> [ACTIVITY]:
Below are entries. Reproduce exactly the lines between the line holding "## Custom Dressing Items" and the line holding "for each part", inclusive, and only those.

> [DATASET EXCERPTS]:
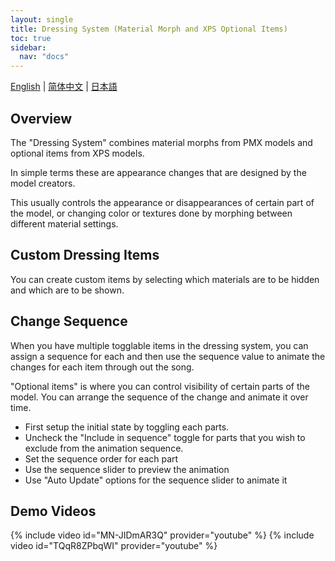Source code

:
 ```yaml
---
layout: single
title: Dressing System (Material Morph and XPS Optional Items)
toc: true
sidebar:
  nav: "docs"
---
```

[English](/dancexr/features/optionals) | [简体中文](/zh/dancexr/features/optionals) | [日本語](/jp/dancexr/features/optionals)


## Overview
The "Dressing System" combines material morphs from PMX models and optional items from XPS models. 

In simple terms these are appearance changes that are designed by the model creators. 

This usually controls the appearance or disappearances of certain part of the model, or changing color or textures done by morphing between different material settings.

## Custom Dressing Items
You can create custom items by selecting which materials are to be hidden and which are to be shown. 

## Change Sequence
When you have multiple togglable items in the dressing system, you can assign a sequence for each and then use the sequence value to animate the changes for each item through out the song. 

"Optional items" is where you can control visibility of certain parts of the model. You can arrange the sequence of the change and animate it over time. 

* First setup the initial state by toggling each parts.
* Uncheck the "Include in sequence" toggle for parts that you wish to exclude from the animation sequence.
* Set the sequence order for each part
* Use the sequence slider to preview the animation
* Use "Auto Update" options for the sequence slider to animate it

## Demo Videos
{% include video id="MN-JIDmAR3Q" provider="youtube" %}
{% include video id="TQqR8ZPbqWI" provider="youtube" %}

> [SOLVED EXERCISE]:
## Custom Dressing Items
You can create custom items by selecting which materials are to be hidden and which are to be shown. 

## Change Sequence
When you have multiple togglable items in the dressing system, you can assign a sequence for each and then use the sequence value to animate the changes for each item through out the song. 

"Optional items" is where you can control visibility of certain parts of the model. You can arrange the sequence of the change and animate it over time. 

* First setup the initial state by toggling each parts.
* Uncheck the "Include in sequence" toggle for parts that you wish to exclude from the animation sequence.
* Set the sequence order for each part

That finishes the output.